In the data below, find each line carrying the string "infra" and copy it out.
"""
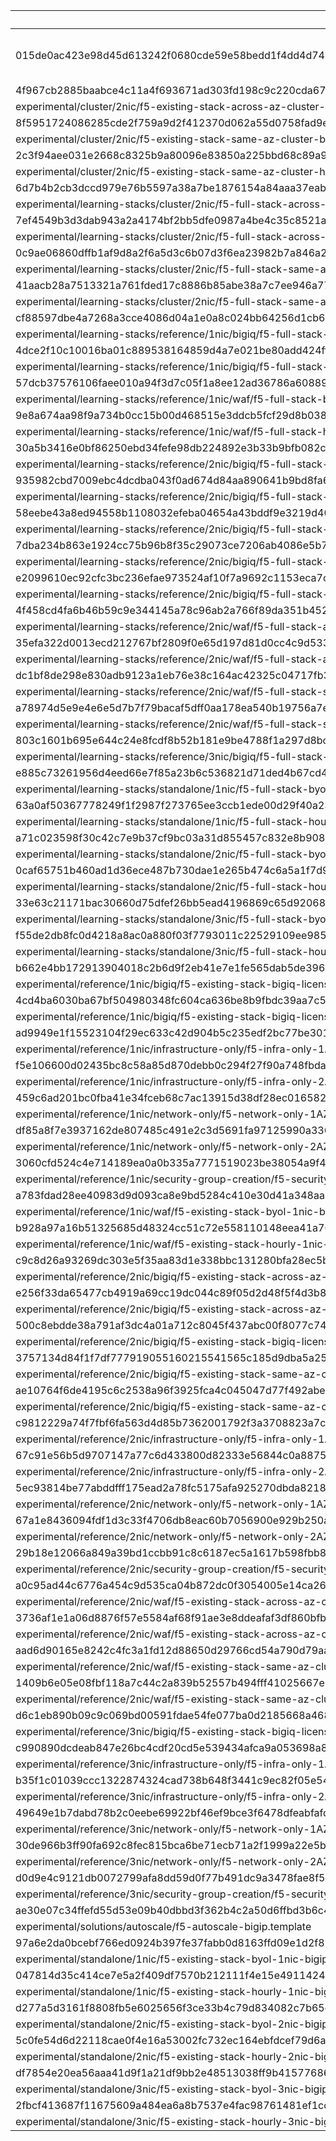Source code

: | **Checksum** | **Filename** |
| --- | --- |
| 015de0ac423e98d45d613242f0680cde59e58bedd1f4dd4d74dcdc0cefae776b4de8032029d1366c15245e904458bffc3632efc390c424145603b20adb1c73b6 | experimental/cluster/2nic/f5-existing-stack-across-az-cluster-byol-2nic-bigip.template |
| 4f967cb2885baabce4c11a4f693671ad303fd198c9c220cda679c1af8e690f720fcfd19995bddc08ab3ecc819910a63b2ea5b1acdbe47e5f873972758a77780c |
| experimental/cluster/2nic/f5-existing-stack-across-az-cluster-hourly-2nic-bigip.template |
| 8f5951724086285cde2f759a9d2f412370d062a55d0758fad9ed1829dbb3cffee63b3e29782cf5ee781dcc2e6d01d11965bb13aeba2c078401d9c55c159a56a8 |
| experimental/cluster/2nic/f5-existing-stack-same-az-cluster-byol-2nic-bigip.template |
| 2c3f94aee031e2668c8325b9a80096e83850a225bbd68c89a95245dc94fa8fd77e8694ec529357f92be588f62939ad47a4f913299dfe2b7f695bf4ec2bc55d76 |
| experimental/cluster/2nic/f5-existing-stack-same-az-cluster-hourly-2nic-bigip.template |
| 6d7b4b2cb3dccd979e76b5597a38a7be1876154a84aaa37eab2d3ad3fa397d721d3fee15024282a880374b29d24f100736e7df105c2ca4ddb5920f0171eeefc4 |
| experimental/learning-stacks/cluster/2nic/f5-full-stack-across-az-cluster-byol-2nic-bigip.template |
| 7ef4549b3d3dab943a2a4174bf2bb5dfe0987a4be4c35c8521afaef180802c28fe6607c700261ecc78344fdd99032e02e46837e68794cc16d61d81321381b220 |
| experimental/learning-stacks/cluster/2nic/f5-full-stack-across-az-cluster-hourly-2nic-bigip.template |
| 0c9ae06860dffb1af9d8a2f6a5d3c6b07d3f6ea23982b7a846a2cec9cf70ce84db6af0268af14dd28fc4e2421af267f52f96480cc7e853ad9b203b350ed4edea |
| experimental/learning-stacks/cluster/2nic/f5-full-stack-same-az-cluster-byol-2nic-bigip.template |
| 41aacb28a7513321a761fded17c8886b85abe38a7c7ee946a779b6c5d7a11fc21b46f1f7e27fdf968a890da94b5edd5de827284366393b81db45eaca93dba5c1 |
| experimental/learning-stacks/cluster/2nic/f5-full-stack-same-az-cluster-hourly-2nic-bigip.template |
| cf88597dbe4a7268a3cce4086d04a1e0a8c024bb64256d1cb69b930abb58e31844eccc74a524ff8735a1e19d2864ea189d3bcfea77d5dfd52f7b59b4ef8f37c2 |
| experimental/learning-stacks/reference/1nic/bigiq/f5-full-stack-bigiq-license-pool-1nic-bigip-w-waf.template |
| 4dce2f10c10016ba01c889538164859d4a7e021be80add424ff48d3bcfd2a52ed64a47a612b20ec97bbe485822cb9574cab778001947f2a93e2aab672b626f17 |
| experimental/learning-stacks/reference/1nic/bigiq/f5-full-stack-bigiq-license-pool-1nic-bigip.template |
| 57dcb37576106faee010a94f3d7c05f1a8ee12ad36786a60889050a43b861f0ec576a77e2212ff1b66115e1be0216ae6fa9471222112b7146a56a9b3f4e51616 |
| experimental/learning-stacks/reference/1nic/waf/f5-full-stack-byol-1nic-bigip-w-waf.template |
| 9e8a674aa98f9a734b0cc15b00d468515e3ddcb5fcf29d8b038f82b1dfce80aa488568ed255e9a91200c8fc716e92081847975733bde741accc25a2648de70fa |
| experimental/learning-stacks/reference/1nic/waf/f5-full-stack-hourly-1nic-bigip-w-waf.template |
| 30a5b3416e0bf86250ebd34fefe98db224892e3b33b9bfb082c8234cb23bc018e9f00b12c7cbb3265c846f40f35efababc0e102c67e7560a63abcf27c5e0bcf5 |
| experimental/learning-stacks/reference/2nic/bigiq/f5-full-stack-across-az-cluster-bigiq-license-pool-2nic-bigip-w-waf.template |
| 935982cbd7009ebc4dcdba043f0ad674d84aa890641b9bd8fa62c207f84757323ff9776b7c34232dab5aaf182cbcc5597ebbdc5ced9747486042a25c9713c4eb |
| experimental/learning-stacks/reference/2nic/bigiq/f5-full-stack-across-az-cluster-bigiq-license-pool-2nic-bigip.template |
| 58eebe43a8ed94558b1108032efeba04654a43bddf9e3219d405bfe54269296cd1e1e37e3de9bfea9a292b682112e6476d61c089d3eb42c55429cb4ea24f968f |
| experimental/learning-stacks/reference/2nic/bigiq/f5-full-stack-bigiq-license-pool-2nic-bigip.template |
| 7dba234b863e1924cc75b96b8f35c29073ce7206ab4086e5b78325dece80b03968fb1c870520bad1d7d0afaa3400c46126b7b69c5de11450821feb2497f0b788 |
| experimental/learning-stacks/reference/2nic/bigiq/f5-full-stack-same-az-cluster-bigiq-license-pool-2nic-bigip-w-waf.template |
| e2099610ec92cfc3bc236efae973524af10f7a9692c1153eca7c5815fb540a24bd1d340f7fd54fa161b74ab7f81ec14e69f32f668ebd9fcc11e6e116c3f2500b |
| experimental/learning-stacks/reference/2nic/bigiq/f5-full-stack-same-az-cluster-bigiq-license-pool-2nic-bigip.template |
| 4f458cd4fa6b46b59c9e344145a78c96ab2a766f89da351b4523a22578a5b14e85014d6ec7e4b1113a0f4c7387f24d68eace9aca88ff7a2f813e1846e556f176 |
| experimental/learning-stacks/reference/2nic/waf/f5-full-stack-across-az-cluster-byol-2nic-bigip-w-waf.template |
| 35efa322d0013ecd212767bf2809f0e65d197d81d0cc4c9d53323b0b1b0f24f38f4af4571b1e737938658dfeb682bde565676bc5c882654a468cc37f52e09749 |
| experimental/learning-stacks/reference/2nic/waf/f5-full-stack-across-az-cluster-hourly-2nic-bigip-w-waf.template |
| dc1bf8de298e830adb9123a1eb76e38c164ac42325c04717fb3e82df1496dadb17a6f17d59a0ec8bcfbbe742368c245e9a6f77e7dc59c9408acfcd0e37df5695 |
| experimental/learning-stacks/reference/2nic/waf/f5-full-stack-same-az-cluster-byol-2nic-bigip-w-waf.template |
| a78974d5e9e4e6e5d7b7f79bacaf5dff0aa178ea540b19756a7efa2aa2ae3ad58988495a35a3d378e8a1a50aace075986db67cd64b159f0f75c6793d65ae8234 |
| experimental/learning-stacks/reference/2nic/waf/f5-full-stack-same-az-cluster-hourly-2nic-bigip-w-waf.template |
| 803c1601b695e644c24e8fcdf8b52b181e9be4788f1a297d8bcd261fcedb97242646ae58a3ee9d8740c831242872cc628b98a3c6f4e6b66b3869b26c31d8267d |
| experimental/learning-stacks/reference/3nic/bigiq/f5-full-stack-bigiq-license-pool-3nic-bigip.template |
| e885c73261956d4eed66e7f85a23b6c536821d71ded4b67cd40a05242bb964279f80765d977f8baa2dfef850d5b6f4c64f785855220424922a5a46addfb8a9ec |
| experimental/learning-stacks/standalone/1nic/f5-full-stack-byol-1nic-bigip.template |
| 63a0af50367778249f1f2987f273765ee3ccb1ede00d29f40a23651966d391865e5d65f78f456621fafd72098f6922f367453a0f21f032cafb9b3e235efd9dc1 |
| experimental/learning-stacks/standalone/1nic/f5-full-stack-hourly-1nic-bigip.template |
| a71c023598f30c42c7e9b37cf9bc03a31d855457c832e8b908dfc3e23c8b4a386b51201866378cff837b66fb24c31e6425ceb62b4f2bad7cfdefe6f70e759edc |
| experimental/learning-stacks/standalone/2nic/f5-full-stack-byol-2nic-bigip.template |
| 0caf65751b460ad1d36ece487b730dae1e265b474c6a5a1f7d9f15fde3135e60c9791883dcdb65a19d1591f4e42eb6d069135e04837d16d0db9ea1ee20a7cda4 |
| experimental/learning-stacks/standalone/2nic/f5-full-stack-hourly-2nic-bigip.template |
| 33e63c21171bac30660d75dfef26bb5ead4196869c65d920684989367e3df79ce6c3f7662f46c2f99221fcbac57bf19d28491eadd0869d3a49e912dc9a341168 |
| experimental/learning-stacks/standalone/3nic/f5-full-stack-byol-3nic-bigip.template |
| f55de2db8fc0d4218a8ac0a880f03f7793011c22529109ee985481f2199022b2622f2303b82d7c7df1fb9d7139376a2e0724b18541b78aef4ffc3f44d4fa1afc |
| experimental/learning-stacks/standalone/3nic/f5-full-stack-hourly-3nic-bigip.template |
| b662e4bb172913904018c2b6d9f2eb41e7e1fe565dab5de39675cec07575547069178774c34d94abd695bd21131e894100399bf6079a01a8f9a7c2fb8a53860e |
| experimental/reference/1nic/bigiq/f5-existing-stack-bigiq-license-pool-1nic-bigip-w-waf.template |
| 4cd4ba6030ba67bf504980348fc604ca636be8b9fbdc39aa7c59eba0f5cf431b08844f6fe08ed7a954efb1579f039bff03731210aa98f51f8b42233b8a727d14 |
| experimental/reference/1nic/bigiq/f5-existing-stack-bigiq-license-pool-1nic-bigip.template |
| ad9949e1f15523104f29ec633c42d904b5c235edf2bc77be3017cba5f35f9d9bcae9346944381c36aec494988878ea5359a466ff89f270bf0640aea2cf1ea38f |
| experimental/reference/1nic/infrastructure-only/f5-infra-only-1AZ-for-1nic-bigip.template |
| f5e106600d02435bc8c58a85d870debb0c294f27f90a748fbdaf4ec1570cbc7481cf3e70326bf313bbc65ed03d80dd4df3c76396e4dcd546d2461f0241b4d418 |
| experimental/reference/1nic/infrastructure-only/f5-infra-only-2AZ-for-1nic-bigip.template |
| 459c6ad201bc0fba41e34fceb68c7ac13915d38df28ec016582a1bfe2306e49e96fc66e2ff10b301d7a2ccdd46f8fba86722313c9cae3372a635c051ee366f97 |
| experimental/reference/1nic/network-only/f5-network-only-1AZ-for-1nic-bigip.template |
| df85a8f7e3937162de807485c491e2c3d5691fa97125990a336d44fb55351fdb61e97c8d515225b81df70f529738b64fa4d81798406c476deedc000f0529dc22 |
| experimental/reference/1nic/network-only/f5-network-only-2AZ-for-1nic-bigip.template |
| 3060cfd524c4e714189ea0a0b335a7771519023be38054a9f4f42e2be4d53e83437bde91ad73be2a10f06402c4b745726d0bb856d1d335d4a140f062c30588e2 |
| experimental/reference/1nic/security-group-creation/f5-security-groups-for-1nic-bigip.template |
| a783fdad28ee40983d9d093ca8e9bd5284c410e30d41a348aa483bcb86f7a08324a5b157cfd2b6ce0db4980ac9a867cfbe2abb48987d5ac681001f0dff46dc4a |
| experimental/reference/1nic/waf/f5-existing-stack-byol-1nic-bigip-w-waf.template |
| b928a97a16b51325685d48324cc51c72e558110148eea41a70ac207d0069cd33b2031f45903352fdc252387e965c14ad3f7da0020802ad1839cc8e00245a58d2 |
| experimental/reference/1nic/waf/f5-existing-stack-hourly-1nic-bigip-w-waf.template |
| c9c8d26a93269dc303e5f35aa83d1e338bbc131280bfa28ec5bc34147d32c3ad35f7ac34f2024e52fb4d5baa3beebfb1819f378419060e2e453b5878b4738f58 |
| experimental/reference/2nic/bigiq/f5-existing-stack-across-az-cluster-bigiq-license-pool-2nic-bigip-w-waf.template |
| e256f33da65477cb4919a69cc19dc044c89f05d2d48f5f4d3b8c0ddcbb9fc0e629fc49acc566b47631a94b25217842b024e0275080ce450799590b77719fe8ad |
| experimental/reference/2nic/bigiq/f5-existing-stack-across-az-cluster-bigiq-license-pool-2nic-bigip.template |
| 500c8ebdde38a791af3dc4a01a712c8045f437abc00f8077c74328e230e7c7923d98bbcfed3b33ee777ce721ff999a551732fb283524add501a904f1eeb269d6 |
| experimental/reference/2nic/bigiq/f5-existing-stack-bigiq-license-pool-2nic-bigip.template |
| 3757134d84f1f7df777919055160215541565c185d9dba5a25f76a9c8c694f4741a07625983bc887fd04988caa03bf21a8cd13093ac8748bcaaf5a6dd2f20386 |
| experimental/reference/2nic/bigiq/f5-existing-stack-same-az-cluster-bigiq-license-pool-2nic-bigip-w-waf.template |
| ae10764f6de4195c6c2538a96f3925fca4c045047d77f492abe71af6aa7bc94d746228213d5253460899afe70abd4aa2071764575ee228134fc3e0073c693445 |
| experimental/reference/2nic/bigiq/f5-existing-stack-same-az-cluster-bigiq-license-pool-2nic-bigip.template |
| c9812229a74f7fbf6fa563d4d85b7362001792f3a3708823a7cc287624f04d57533b4d2c4ee09ff4ffc2139125c53a0ef5950761e75adf5f1fec16bb43a55e56 |
| experimental/reference/2nic/infrastructure-only/f5-infra-only-1AZ-for-2nic-bigip.template |
| 67c91e56b5d9707147a77c6d433800d82333e56844c0a8875b8e01274d9cacaabefbc94c6e8238fad8f1fcc1e283e49cfd8ac6fcfe06c3d8c532edd2fb61a0be |
| experimental/reference/2nic/infrastructure-only/f5-infra-only-2AZ-for-2nic-bigip.template |
| 5ec93814be77abddfff175ead2a78fc5175afa925270dbda8218d0724bf2db41f24e2ffa10be9f799f51e4b1314edbce9f5e923713cc0a9e5209381db0dde984 |
| experimental/reference/2nic/network-only/f5-network-only-1AZ-for-2nic-bigip.template |
| 67a1e8436094fdf1d3c33f4706db8eac60b7056900e929b250a4f147a31911acc8a0e88ec7246612c6fd481484fd65d133a3cc343a45a7228ace0ef2d6855235 |
| experimental/reference/2nic/network-only/f5-network-only-2AZ-for-2nic-bigip.template |
| 29b18e12066a849a39bd1ccbb91c8c6187ec5a1617b598fbb88c5bc424f21a2eb1b28f89c4f4313086b48622303f67fb627e7e0a164a242cd9cf73b456fb2b9d |
| experimental/reference/2nic/security-group-creation/f5-security-groups-for-2nic-bigip.template |
| a0c95ad44c6776a454c9d535ca04b872dc0f3054005e14ca262d0b8433dc21b39a01dd5d8408b1e871f94c0b5b36c97349dc3457927cdfd9d94eaa796c745513 |
| experimental/reference/2nic/waf/f5-existing-stack-across-az-cluster-byol-2nic-bigip-w-waf.template |
| 3736af1e1a06d8876f57e5584af68f91ae3e8ddeafaf3df860bfb312c1326c26c6f9d1d86e9d375935bcdf97c8914f119f92fd95077cc92ba3940d53b831fe60 |
| experimental/reference/2nic/waf/f5-existing-stack-across-az-cluster-hourly-2nic-bigip-w-waf.template |
| aad6d90165e8242c4fc3a1fd12d88650d29766cd54a790d79aa7414800de7a6c11129c977e7048c2ae7c72a73622214b2d9d669df308fd07381a8207dac518f9 |
| experimental/reference/2nic/waf/f5-existing-stack-same-az-cluster-byol-2nic-bigip-w-waf.template |
| 1409b6e05e08fbf118a7c44c2a839b52557b494fff41025667e85fd7870dcf76a521cae1a4a63967bd0682d1aa178742bc4403a6f7429e880d0e5cfa92ca9ae2 |
| experimental/reference/2nic/waf/f5-existing-stack-same-az-cluster-hourly-2nic-bigip-w-waf.template |
| d6c1eb890b09c9c069bd00591fdae54fe077ba0d2185668a4688b5633e6c2f9e310fd7ecd280b43d9782e7057dd724b64a3a6acff24692cf7d5a2fbb07dc8962 |
| experimental/reference/3nic/bigiq/f5-existing-stack-bigiq-license-pool-3nic-bigip.template |
| c990890dcdeab847e26bc4cdf20cd5e539434afca9a053698a8e249a60910f7daecc4347556ecf49dda34bb99fd83b34c3755b4d908f4d3020f998ac51544b27 |
| experimental/reference/3nic/infrastructure-only/f5-infra-only-1AZ-for-3nic-bigip.template |
| b35f1c01039ccc1322874324cad738b648f3441c9ec82f05e54172e4820664caf295ad93bb77f05ad156eb568ffa5034f50c3691c6160d2de6d309e3d7219b9b |
| experimental/reference/3nic/infrastructure-only/f5-infra-only-2AZ-for-3nic-bigip.template |
| 49649e1b7dabd78b2c0eebe69922bf46ef9bce3f6478dfeabfafd8d675621cda1da516ed3fe371ff75cee6decf1f5fdb3679d69cb32a617bdd9057df38e3d075 |
| experimental/reference/3nic/network-only/f5-network-only-1AZ-for-3nic-bigip.template |
| 30de966b3ff90fa692c8fec815bca6be71ecb71a2f1999a22e5baea62e88d4f442a6521dd55d5c7a582da6d09234d7eabdbe3577c8a4e0f53aeaf71a4295443d |
| experimental/reference/3nic/network-only/f5-network-only-2AZ-for-3nic-bigip.template |
| d0d9e4c9121db0072799afa8dd59d0f77b491dc9a3478fae8f599e46a89c0a32a2d4a02a51daee854d68170de5214ffbea863a007459a902c7d5485c4d5f3fbc |
| experimental/reference/3nic/security-group-creation/f5-security-groups-for-3nic-bigip.template |
| ae30e07c34ffefd55d53e09b40dbbd3f362b4c2a50d6ffbd3b6c4f32a715e6218ae95b8fd7d3ab79826fe736082daf8b096defde16695bc0a0a323eb3679a9dd |
| experimental/solutions/autoscale/f5-autoscale-bigip.template |
| 97a6e2da0bcebf766ed0924b397fe37fabb0d8163ffd09e1d2f81ae87bbce061f04259f88c61cf21121a0ccac0381d6b14cf87f0f970f91d89a7c3f60620b9d5 |
| experimental/standalone/1nic/f5-existing-stack-byol-1nic-bigip.template |
| 047814d35c414ce7e5a2f409df7570b212111f4e15e491142403f8e35b0b2a5fa2a5e02738f2c7f908c0aadc06c51c621c9af44f63e3e23eaa72a80457f2fe93 |
| experimental/standalone/1nic/f5-existing-stack-hourly-1nic-bigip.template |
| d277a5d3161f8808fb5e6025656f3ce33b4c79d834082c7b65d6e1c147243a888fe3ecf81046d3692be490b1838d9387017803118f06149623d306e43249bb79 |
| experimental/standalone/2nic/f5-existing-stack-byol-2nic-bigip.template |
| 5c0fe54d6d22118cae0f4e16a53002fc732ec164ebfdcef79d6a55619df09ed13fd5252324998b76883a58f89919a33185c44ce73a57ef8b32fc3facc6a3271e |
| experimental/standalone/2nic/f5-existing-stack-hourly-2nic-bigip.template |
| df7854e20ea56aaa41d9f1a21df9bb2e48513038ff9b415776861f11ff12675f62f984e98e23689571273cb0ccadea7b6136335bbb9b54f7fba09122712d9b76 |
| experimental/standalone/3nic/f5-existing-stack-byol-3nic-bigip.template |
| 2fbcf413687f11675609a484ea6a8b7537e4fac98761481ef1ccdf659c8d127f8396befaf784d491c15dcccc1afbb97c1d0e41ff18098e0f8573ac9f90ac8564 |
| experimental/standalone/3nic/f5-existing-stack-hourly-3nic-bigip.template |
"""
• **Solution below**:
| experimental/reference/1nic/infrastructure-only/f5-infra-only-1AZ-for-1nic-bigip.template |
| experimental/reference/1nic/infrastructure-only/f5-infra-only-2AZ-for-1nic-bigip.template |
| experimental/reference/2nic/infrastructure-only/f5-infra-only-1AZ-for-2nic-bigip.template |
| experimental/reference/2nic/infrastructure-only/f5-infra-only-2AZ-for-2nic-bigip.template |
| experimental/reference/3nic/infrastructure-only/f5-infra-only-1AZ-for-3nic-bigip.template |
| experimental/reference/3nic/infrastructure-only/f5-infra-only-2AZ-for-3nic-bigip.template |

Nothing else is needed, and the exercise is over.